Redacción – Fernando Alonso sigue sin anunciar su futuro lejos de la F1.

En el GP de Singapur, el español se ponía de plazo un mes para analizar sus opciones de futuro detenidamente y marcarse los objetivos que incluirá en su programa de 2019.

Por ahora, en él tan sólo hay asegurada su presencia en el Mundial de Resistencia (WEC), ya que deberá completar la Súper Temporada que ha iniciado este curso y que finalizará el próximo año.

Se desconoce si continuará o no en el certamen de resistencia más allá de 2019, pero lo que está cada vez más claro es que está decidido a cruzar ‘el charco’ el próximo curso de forma definitiva para dar el salto a los Estados Unidos, a la IndyCar.

Para conquistar la Triple Corona tan sólo le falta ganar las 500 Millas de Indianápolis y su presencia en la mítica carrera en 2019 está más que clara, a falta de confirmación oficial. Falta saber si realizará también el calendario completo de la IndyCar, algo que también parece un hecho. Así, antes de anuncios oficiales, el asturiano va dando pistas sobre sus intenciones.

La última llegó el pasado fin de semana, en las 6 Horas de Resistencia de su circuito, que ganó participando junto a Ángel Burgueño y su gran amigo Alberto Fernández ‘Galle’. En ellas, participó casualmente con el número 29.

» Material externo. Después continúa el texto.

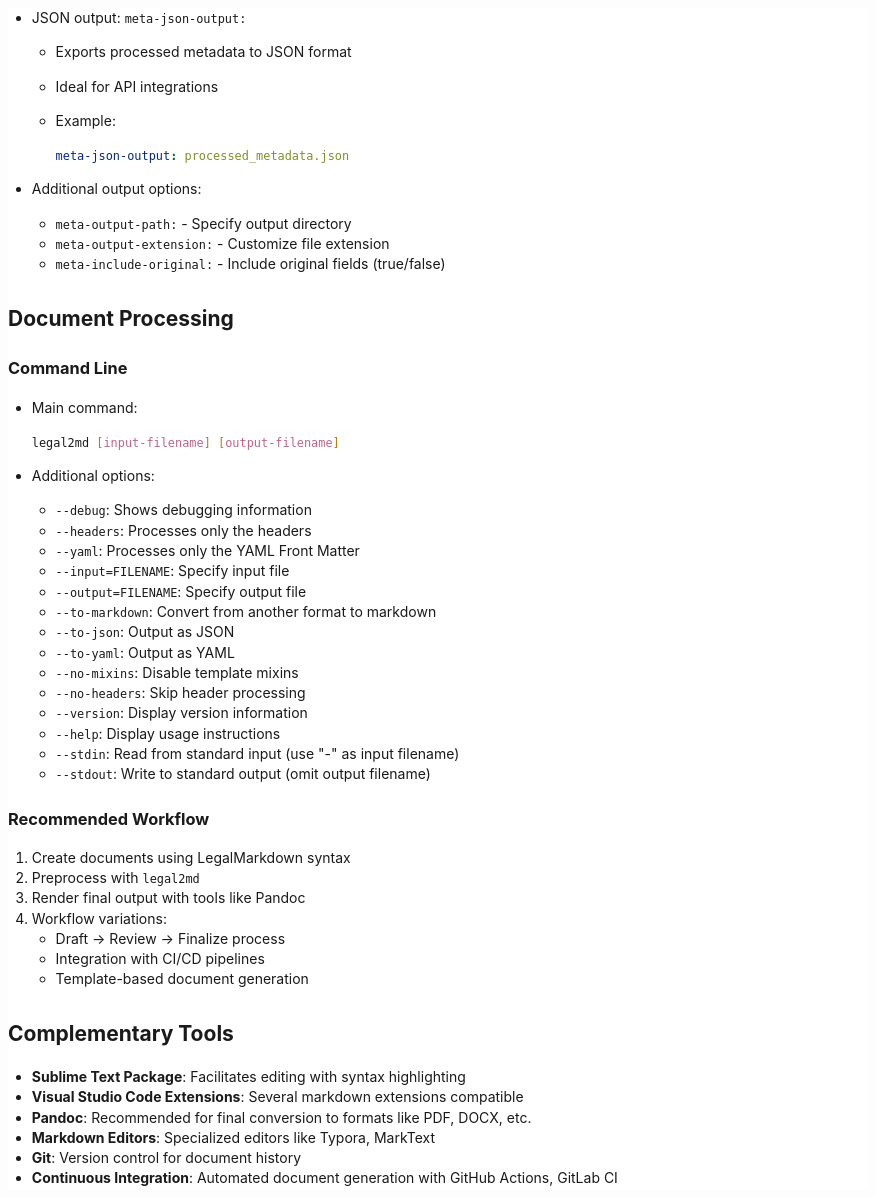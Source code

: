 - JSON output: `meta-json-output:`
  - Exports processed metadata to JSON format
  - Ideal for API integrations
  - Example:

    ```yaml
    meta-json-output: processed_metadata.json
    ```

- Additional output options:
  - `meta-output-path:` - Specify output directory
  - `meta-output-extension:` - Customize file extension
  - `meta-include-original:` - Include original fields (true/false)

## Document Processing

### Command Line

- Main command:

  ```bash
  legal2md [input-filename] [output-filename]
  ```

- Additional options:
  - `--debug`: Shows debugging information
  - `--headers`: Processes only the headers
  - `--yaml`: Processes only the YAML Front Matter
  - `--input=FILENAME`: Specify input file
  - `--output=FILENAME`: Specify output file
  - `--to-markdown`: Convert from another format to markdown
  - `--to-json`: Output as JSON
  - `--to-yaml`: Output as YAML
  - `--no-mixins`: Disable template mixins
  - `--no-headers`: Skip header processing
  - `--version`: Display version information
  - `--help`: Display usage instructions
  - `--stdin`: Read from standard input (use "-" as input filename)
  - `--stdout`: Write to standard output (omit output filename)

### Recommended Workflow

1. Create documents using LegalMarkdown syntax
2. Preprocess with `legal2md`
3. Render final output with tools like Pandoc
4. Workflow variations:
   - Draft → Review → Finalize process
   - Integration with CI/CD pipelines
   - Template-based document generation

## Complementary Tools

- **Sublime Text Package**: Facilitates editing with syntax highlighting
- **Visual Studio Code Extensions**: Several markdown extensions compatible
- **Pandoc**: Recommended for final conversion to formats like PDF, DOCX, etc.
- **Markdown Editors**: Specialized editors like Typora, MarkText
- **Git**: Version control for document history
- **Continuous Integration**: Automated document generation with GitHub Actions, GitLab CI

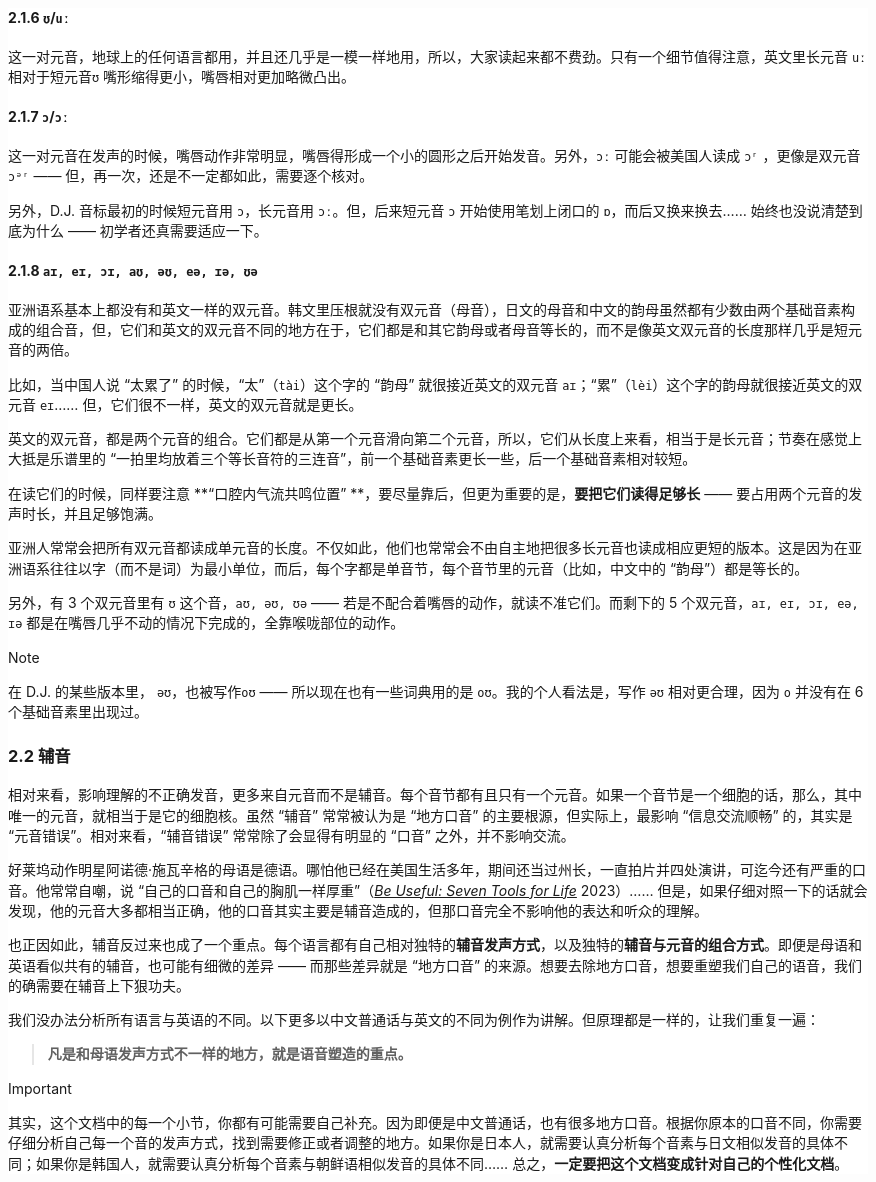 

#### 2.1.6 `ʊ`/`uː`

这一对元音，地球上的任何语言都用，并且还几乎是一模一样地用，所以，大家读起来都不费劲。只有一个细节值得注意，英文里长元音 `uː` 相对于短元音`ʊ` 嘴形缩得更小，嘴唇相对更加略微凸出。



#### 2.1.7 `ɔ`/`ɔː`

这一对元音在发声的时候，嘴唇动作非常明显，嘴唇得形成一个小的圆形之后开始发音。另外，`ɔː` 可能会被美国人读成 `ɔʳ` ，更像是双元音 `ɔᵊʳ`  —— 但，再一次，还是不一定都如此，需要逐个核对。

另外，D.J. 音标最初的时候短元音用 `ɔ`，长元音用 `ɔː`。但，后来短元音 `ɔ` 开始使用笔划上闭口的 `ɒ`，而后又换来换去…… 始终也没说清楚到底为什么 —— 初学者还真需要适应一下。



#### 2.1.8 `aɪ, eɪ, ɔɪ, aʊ, əʊ, eə, ɪə, ʊə`

亚洲语系基本上都没有和英文一样的双元音。韩文里压根就没有双元音（母音），日文的母音和中文的韵母虽然都有少数由两个基础音素构成的组合音，但，它们和英文的双元音不同的地方在于，它们都是和其它韵母或者母音等长的，而不是像英文双元音的长度那样几乎是短元音的两倍。

比如，当中国人说 “太累了” 的时候，“太”（`tài`）这个字的 “韵母” 就很接近英文的双元音 `aɪ`；“累”（`lèi`）这个字的韵母就很接近英文的双元音 `eɪ`…… 但，它们很不一样，英文的双元音就是更长。

英文的双元音，都是两个元音的组合。它们都是从第一个元音滑向第二个元音，所以，它们从长度上来看，相当于是长元音；节奏在感觉上大抵是乐谱里的 “一拍里均放着三个等长音符的三连音”，前一个基础音素更长一些，后一个基础音素相对较短。

在读它们的时候，同样要注意 **“口腔内气流共鸣位置” **，要尽量靠后，但更为重要的是，**要把它们读得足够长** —— 要占用两个元音的发声时长，并且足够饱满。

亚洲人常常会把所有双元音都读成单元音的长度。不仅如此，他们也常常会不由自主地把很多长元音也读成相应更短的版本。这是因为在亚洲语系往往以字（而不是词）为最小单位，而后，每个字都是单音节，每个音节里的元音（比如，中文中的 “韵母”）都是等长的。

另外，有 3 个双元音里有 `ʊ` 这个音，`aʊ, əʊ, ʊə` —— 若是不配合着嘴唇的动作，就读不准它们。而剩下的 5 个双元音，`aɪ, eɪ, ɔɪ, eə, ɪə` 都是在嘴唇几乎不动的情况下完成的，全靠喉咙部位的动作。

> [!Note]
>
> 在 D.J. 的某些版本里， `əʊ`，也被写作`oʊ` —— 所以现在也有一些词典用的是 `oʊ`。我的个人看法是，写作  `əʊ` 相对更合理，因为 `o` 并没有在 6 个基础音素里出现过。



### 2.2 辅音

相对来看，影响理解的不正确发音，更多来自元音而不是辅音。每个音节都有且只有一个元音。如果一个音节是一个细胞的话，那么，其中唯一的元音，就相当于是它的细胞核。虽然 “辅音” 常常被认为是 “地方口音” 的主要根源，但实际上，最影响 “信息交流顺畅” 的，其实是 “元音错误”。相对来看，“辅音错误” 常常除了会显得有明显的 “口音” 之外，并不影响交流。

好莱坞动作明星阿诺德·施瓦辛格的母语是德语。哪怕他已经在美国生活多年，期间还当过州长，一直拍片并四处演讲，可迄今还有严重的口音。他常常自嘲，说 “自己的口音和自己的胸肌一样厚重”（*[Be Useful: Seven Tools for Life](https://www.amazon.com/Be-Useful-Seven-Tools-Life/dp/B0C1HR5D9S/)* 2023）…… 但是，如果仔细对照一下的话就会发现，他的元音大多都相当正确，他的口音其实主要是辅音造成的，但那口音完全不影响他的表达和听众的理解。

也正因如此，辅音反过来也成了一个重点。每个语言都有自己相对独特的**辅音发声方式**，以及独特的**辅音与元音的组合方式**。即便是母语和英语看似共有的辅音，也可能有细微的差异 —— 而那些差异就是 “地方口音” 的来源。想要去除地方口音，想要重塑我们自己的语音，我们的确需要在辅音上下狠功夫。

我们没办法分析所有语言与英语的不同。以下更多以中文普通话与英文的不同为例作为讲解。但原理都是一样的，让我们重复一遍：

> **凡是和母语发声方式不一样的地方，就是语音塑造的重点。**

> [!Important]
>
> 其实，这个文档中的每一个小节，你都有可能需要自己补充。因为即便是中文普通话，也有很多地方口音。根据你原本的口音不同，你需要仔细分析自己每一个音的发声方式，找到需要修正或者调整的地方。如果你是日本人，就需要认真分析每个音素与日文相似发音的具体不同；如果你是韩国人，就需要认真分析每个音素与朝鲜语相似发音的具体不同…… 总之，**一定要把这个文档变成针对自己的个性化文档**。
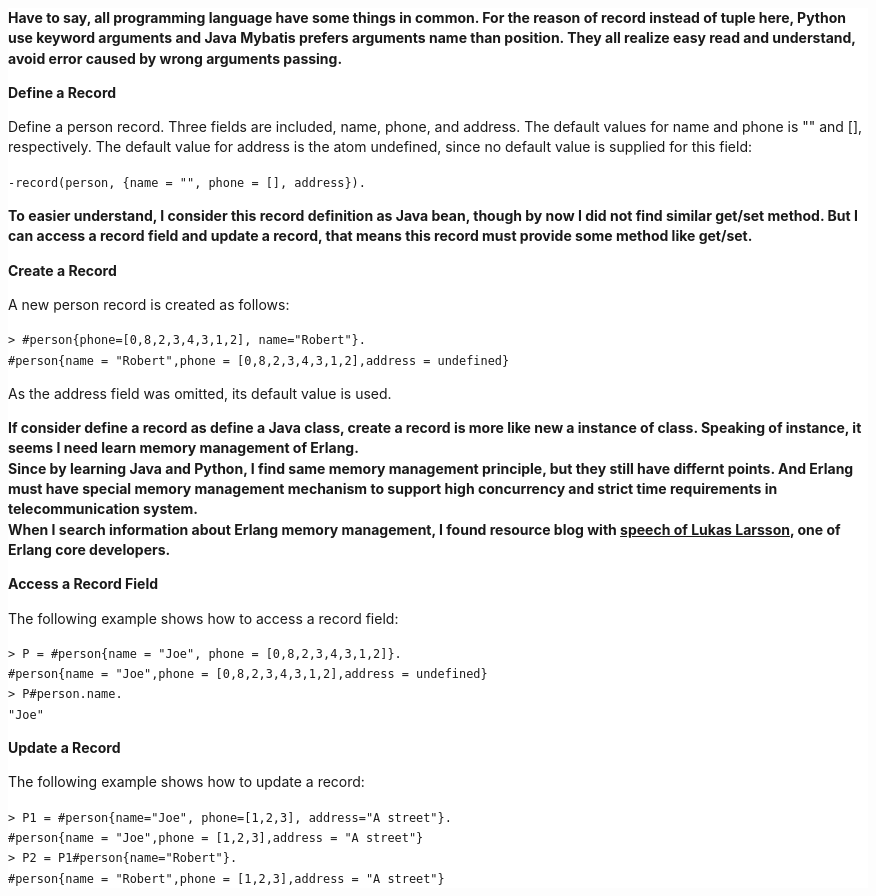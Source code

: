 **Have to say, all programming language have some things in common. For the reason of record instead of tuple here, Python use keyword arguments and Java Mybatis prefers arguments name than position. They all realize easy read and understand, avoid error caused by wrong arguments passing.**


**Define a Record**

Define a person record. Three fields are included, name, phone, and address. The default values for name and phone is "" and [], respectively. The default value for address is the atom undefined, since no default value is supplied for this field: <br/>

```
-record(person, {name = "", phone = [], address}).
```

**To easier understand, I consider this record definition as Java bean, though by now I did not find similar get/set method. But I can access a record field and update a record, that means this record must provide some method like get/set.**

**Create a Record**

A new person record is created as follows:<br/>

```
> #person{phone=[0,8,2,3,4,3,1,2], name="Robert"}.
#person{name = "Robert",phone = [0,8,2,3,4,3,1,2],address = undefined}
```
As the address field was omitted, its default value is used.

**If consider define a record as define a Java class, create a record is more like new a instance of class. Speaking of instance, it seems I need learn memory management of Erlang. <br/>
Since by learning Java and Python, I find same memory management principle, but they still have differnt points. And Erlang must have special memory management mechanism to support high concurrency and strict time requirements in telecommunication system.<br/>
When I search information about Erlang memory management, I found resource blog with [speech of Lukas Larsson](https://www.cnblogs.com/zhengsyao/p/erts_allocators_speech_by_lukas_larsson.html), one of Erlang core developers.**

**Access a Record Field**

The following example shows how to access a record field: <br/>

```
> P = #person{name = "Joe", phone = [0,8,2,3,4,3,1,2]}.
#person{name = "Joe",phone = [0,8,2,3,4,3,1,2],address = undefined}
> P#person.name.
"Joe"
```

**Update a Record**

The following example shows how to update a record: <br/>

```
> P1 = #person{name="Joe", phone=[1,2,3], address="A street"}.
#person{name = "Joe",phone = [1,2,3],address = "A street"}
> P2 = P1#person{name="Robert"}.
#person{name = "Robert",phone = [1,2,3],address = "A street"}
```
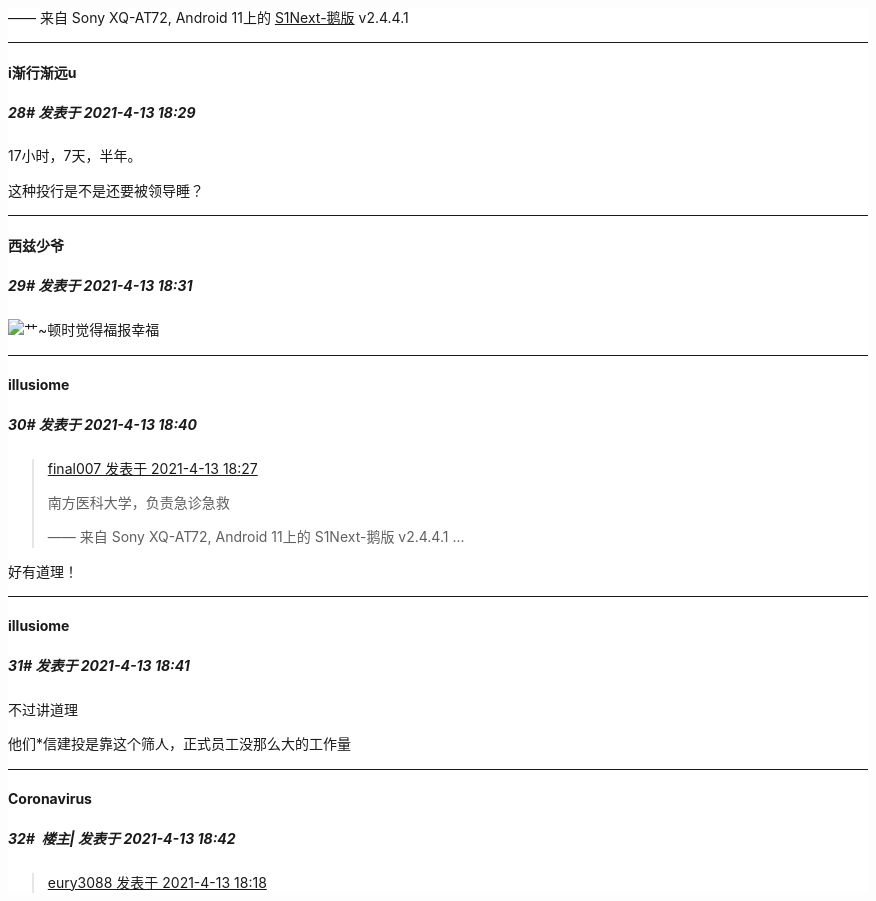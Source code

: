 —— 来自 Sony XQ-AT72, Android 11上的 [S1Next-鹅版](https://github.com/ykrank/S1-Next/releases) v2.4.4.1


-----

####  i渐行渐远u  
##### 28#       发表于 2021-4-13 18:29


17小时，7天，半年。


这种投行是不是还要被领导睡？


-----

####  西兹少爷  
##### 29#       发表于 2021-4-13 18:31


<img src="https://static.saraba1st.com/image/smiley/face2017/067.png" referrerpolicy="no-referrer">艹~顿时觉得福报幸福


-----

####  illusiome  
##### 30#       发表于 2021-4-13 18:40


<blockquote><a href="httphttps://bbs.saraba1st.com/2b/forum.php?mod=redirect&amp;goto=findpost&amp;pid=50926396&amp;ptid=1998811" target="_blank">final007 发表于 2021-4-13 18:27</a>

南方医科大学，负责急诊急救


—— 来自 Sony XQ-AT72, Android 11上的 S1Next-鹅版 v2.4.4.1 ...</blockquote>
好有道理！




-----

####  illusiome  
##### 31#       发表于 2021-4-13 18:41


不过讲道理

他们*信建投是靠这个筛人，正式员工没那么大的工作量


-----

####  Coronavirus  
##### 32#         楼主| 发表于 2021-4-13 18:42


<blockquote><a href="httphttps://bbs.saraba1st.com/2b/forum.php?mod=redirect&amp;goto=findpost&amp;pid=50926317&amp;ptid=1998811" target="_blank">eury3088 发表于 2021-4-13 18:18</a>
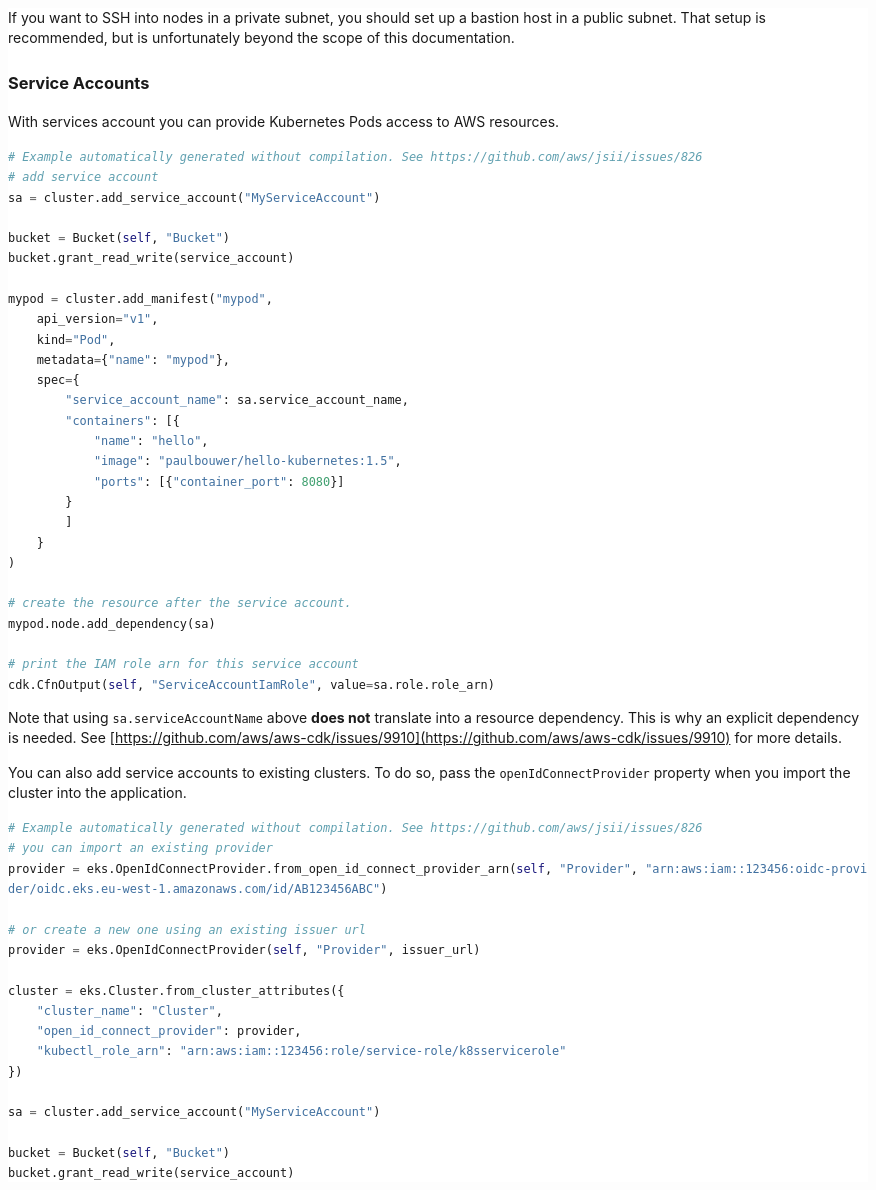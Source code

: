 If you want to SSH into nodes in a private subnet, you should set up a bastion host in a public subnet. That setup is recommended, but is
unfortunately beyond the scope of this documentation.

### Service Accounts

With services account you can provide Kubernetes Pods access to AWS resources.

```python
# Example automatically generated without compilation. See https://github.com/aws/jsii/issues/826
# add service account
sa = cluster.add_service_account("MyServiceAccount")

bucket = Bucket(self, "Bucket")
bucket.grant_read_write(service_account)

mypod = cluster.add_manifest("mypod",
    api_version="v1",
    kind="Pod",
    metadata={"name": "mypod"},
    spec={
        "service_account_name": sa.service_account_name,
        "containers": [{
            "name": "hello",
            "image": "paulbouwer/hello-kubernetes:1.5",
            "ports": [{"container_port": 8080}]
        }
        ]
    }
)

# create the resource after the service account.
mypod.node.add_dependency(sa)

# print the IAM role arn for this service account
cdk.CfnOutput(self, "ServiceAccountIamRole", value=sa.role.role_arn)
```

Note that using `sa.serviceAccountName` above **does not** translate into a resource dependency.
This is why an explicit dependency is needed. See [https://github.com/aws/aws-cdk/issues/9910](https://github.com/aws/aws-cdk/issues/9910) for more details.

You can also add service accounts to existing clusters.
To do so, pass the `openIdConnectProvider` property when you import the cluster into the application.

```python
# Example automatically generated without compilation. See https://github.com/aws/jsii/issues/826
# you can import an existing provider
provider = eks.OpenIdConnectProvider.from_open_id_connect_provider_arn(self, "Provider", "arn:aws:iam::123456:oidc-provider/oidc.eks.eu-west-1.amazonaws.com/id/AB123456ABC")

# or create a new one using an existing issuer url
provider = eks.OpenIdConnectProvider(self, "Provider", issuer_url)

cluster = eks.Cluster.from_cluster_attributes({
    "cluster_name": "Cluster",
    "open_id_connect_provider": provider,
    "kubectl_role_arn": "arn:aws:iam::123456:role/service-role/k8sservicerole"
})

sa = cluster.add_service_account("MyServiceAccount")

bucket = Bucket(self, "Bucket")
bucket.grant_read_write(service_account)
```
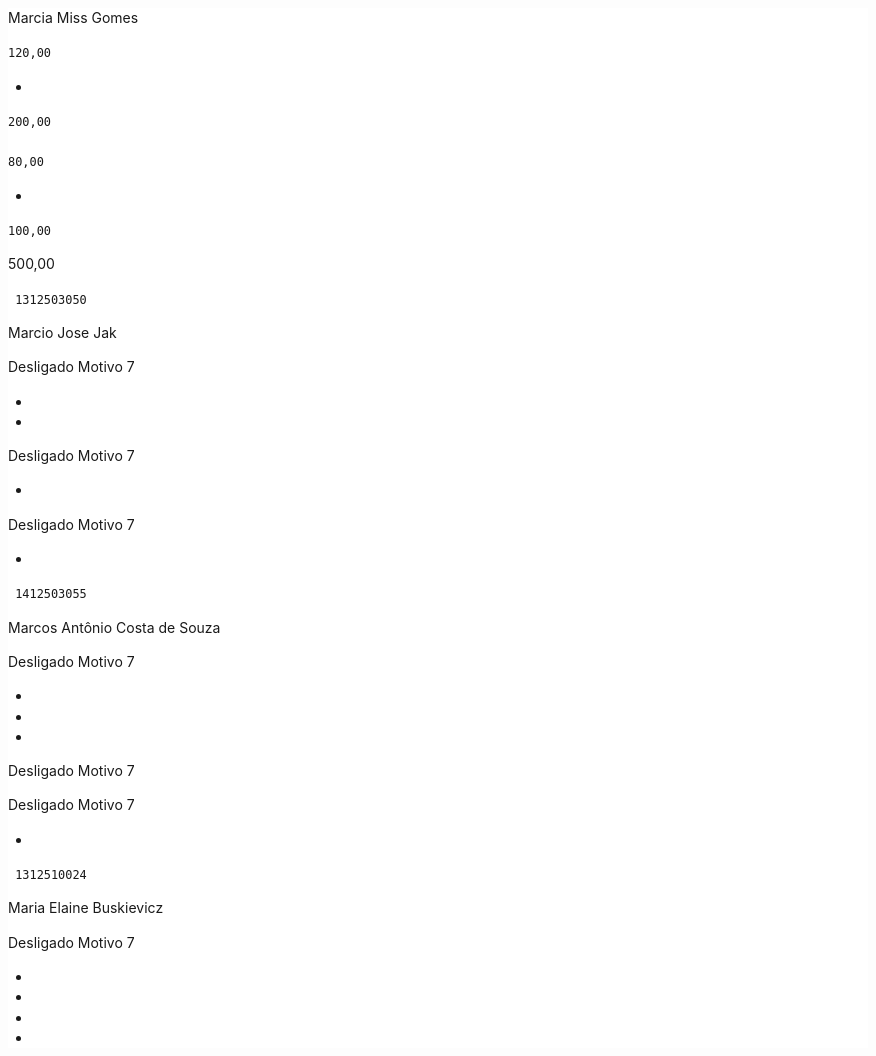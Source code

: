    Marcia Miss Gomes

    120,00 

   -

    200,00 

    80,00 

   -

    100,00 

   500,00

     1312503050

   Marcio Jose Jak

   Desligado Motivo 7

   -

   -

   Desligado Motivo 7

   -

   Desligado Motivo 7

   -

     1412503055

   Marcos Antônio Costa de Souza

   Desligado Motivo 7

   -

   -

   -

   Desligado Motivo 7

   Desligado Motivo 7

   -

     1312510024

   Maria Elaine Buskievicz

   Desligado Motivo 7

   -

   -

   -

   -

Ni el 14 que lleva actualmente en la Fórmula 1, ni el mítico 5 que vistió en su época dorada en el ‘Gran Circo’. El asturiano prefirió llevar el número 29. Casualidad o no, se trata del mismo número que llevó en las 500 Millas de Indianápolis de 2017 con el McLaren-Andretti Autosport, algo que parece una clara declaración de intenciones sobre su futuro.